Presently, Marin is nudged at her right, for which a hoarse voice offers, "Sorry." Marin -- now quite full of Russian courage, it would seem -- grumbles, "Oh, that's original." Jack (James Tupper) is like, "The hell?" Marin: "The old pick-up line. Could use a little sprucing up, if you know what I mean." And what better place to spruce than way up north! Right?! Is this thing on? "I'm not trying to pick you up," says Jack, in that polite but brusque way we'll all come to know and love. Marin tries to convince him that he actually is: "Trust me, I know men. I'm a relationship coach." "'Coach'?" snickers Jack. "What, do you have a ball team?" "No, I do not have a ball team," says Marin, a bit haughtily for someone who tends to make her professional points with the help of "ONE WAY" signs on sticks. "Well, we've got balls," says Jack, looking around at all his brethren, and Marin crows, "You're one of those!...A looky-loo! You put yourself on cruise control and you flirt with women, but you never stop and get out of the car." She congratulates her excellent judgment of character with another shot as Jack looks at her catchprase-hole with alarm. Finally, he tells her, "My name's Jack, and I'm not trying to pick you up. I'm just trying to get a napkin." He reaches across her to do that, offering, "You need one? Coach?" Marin rattles that she doesn't, and if she did, she could get one herself, because she doesn't need a man to get her a napkin: "In fact, I don't need a man, period." Jack's like, "Maybe not, but you do need to get laid, Neurotica." What he actually says is, "Nice to meet you," and then quickly takes off. Marin watches him go, and then orders "one for the road." Oh, dear.
Darkness has fallen as Patrick hustles Marin toward the town hall or community center or dance studio or whatever the hell building her lecture's being held in. He tells her they've got a full house, and he's not wrong, but as Marin peeks in, all she sees are plaid flannels and bad haircuts. "Where are the women?" she asks. Patrick, after a moment: "We're hoping you'd kind of help us with that part." Marin has no response to that. Her being wasted doesn't seem to dampen her terror much.
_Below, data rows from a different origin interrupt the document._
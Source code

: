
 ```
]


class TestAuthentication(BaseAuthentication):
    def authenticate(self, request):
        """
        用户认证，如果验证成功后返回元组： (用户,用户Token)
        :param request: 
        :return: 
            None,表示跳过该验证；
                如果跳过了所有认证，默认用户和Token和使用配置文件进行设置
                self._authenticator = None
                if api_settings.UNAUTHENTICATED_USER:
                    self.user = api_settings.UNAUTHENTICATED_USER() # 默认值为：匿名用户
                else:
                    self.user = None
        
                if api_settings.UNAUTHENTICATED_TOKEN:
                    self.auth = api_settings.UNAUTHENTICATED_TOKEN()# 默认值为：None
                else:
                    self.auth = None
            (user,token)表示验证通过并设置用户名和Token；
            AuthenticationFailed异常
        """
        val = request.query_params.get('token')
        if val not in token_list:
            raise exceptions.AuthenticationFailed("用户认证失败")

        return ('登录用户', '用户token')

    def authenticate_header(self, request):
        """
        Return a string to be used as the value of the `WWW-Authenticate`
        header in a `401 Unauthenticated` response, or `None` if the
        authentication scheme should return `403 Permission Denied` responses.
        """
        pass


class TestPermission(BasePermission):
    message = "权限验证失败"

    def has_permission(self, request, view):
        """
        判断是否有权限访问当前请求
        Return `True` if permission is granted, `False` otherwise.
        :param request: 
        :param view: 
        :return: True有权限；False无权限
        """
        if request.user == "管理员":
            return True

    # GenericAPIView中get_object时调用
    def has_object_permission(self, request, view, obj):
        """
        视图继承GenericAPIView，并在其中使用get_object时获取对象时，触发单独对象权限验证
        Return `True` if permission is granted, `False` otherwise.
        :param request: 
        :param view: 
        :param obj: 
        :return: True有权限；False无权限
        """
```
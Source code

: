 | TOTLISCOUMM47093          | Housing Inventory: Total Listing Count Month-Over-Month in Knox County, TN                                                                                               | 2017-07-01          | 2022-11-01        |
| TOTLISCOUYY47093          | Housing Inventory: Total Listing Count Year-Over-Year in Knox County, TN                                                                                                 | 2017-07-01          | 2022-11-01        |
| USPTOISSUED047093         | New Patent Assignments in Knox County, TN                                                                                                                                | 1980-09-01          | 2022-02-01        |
Patrick pushes open the door and loudly announces her; everyone turns around expectantly, and the crowd applauds.
Marin staggers to the stage, where she quickly bashes her head into a taxidermied duck hanging from the ceiling. She laughs self-deprecatingly and tries to shake herself into sobriety, finally just launching into her spiel with the can-do spirit of a summer-camp counselor. At Man Camp. But not "Man Camp" from Dr. Phil; that was creepy. Anyway: "Okay! How many of you guys think that finding 'the one' is gonna make you happy?" Most of the men in attendance raise their hands; even Jack, standing at the back of the hall like he's too cool for school, sort of nods. Marin goes on, eyes blazing with drunken bravado: "When did we decide that someone else was in charge of our happiness? We don't even let someone else order our soy lattes!" This line, which got a great reaction from the ladies montaged at the start of the episode, lands with a thud at this audience's steel-toed feet. Marin's like, "Bueller?" "It's a coffee drink!" Patrick pipes up helpfully. Marin: "The point is, don't cheat." These folks don't yet recognize what it looks like when Marin makes it all about her, but they will soon enough. "And you've got to look out for the signs," she continues, "which I didn't, even though it's my job. Yes, you," she says, to Jerome, who says he didn't have a question. Marin says she has one for him: "Let's say you're a guy. And you get engaged to this girl after dating her for a year, during which time she's laughed at all of your jokes, which, some of them? Not so funny. She's gone to your company picnics: snore. Family dinners: scary. She's pretty successful, she's kind, she's not half-bad in the sack. So why do you not want to marry her?" Everyone looks uncomfortable, because no one wants to say the hypothetical guy might not want to marry Marin because she's narcissistic, unprofessional, and drunk.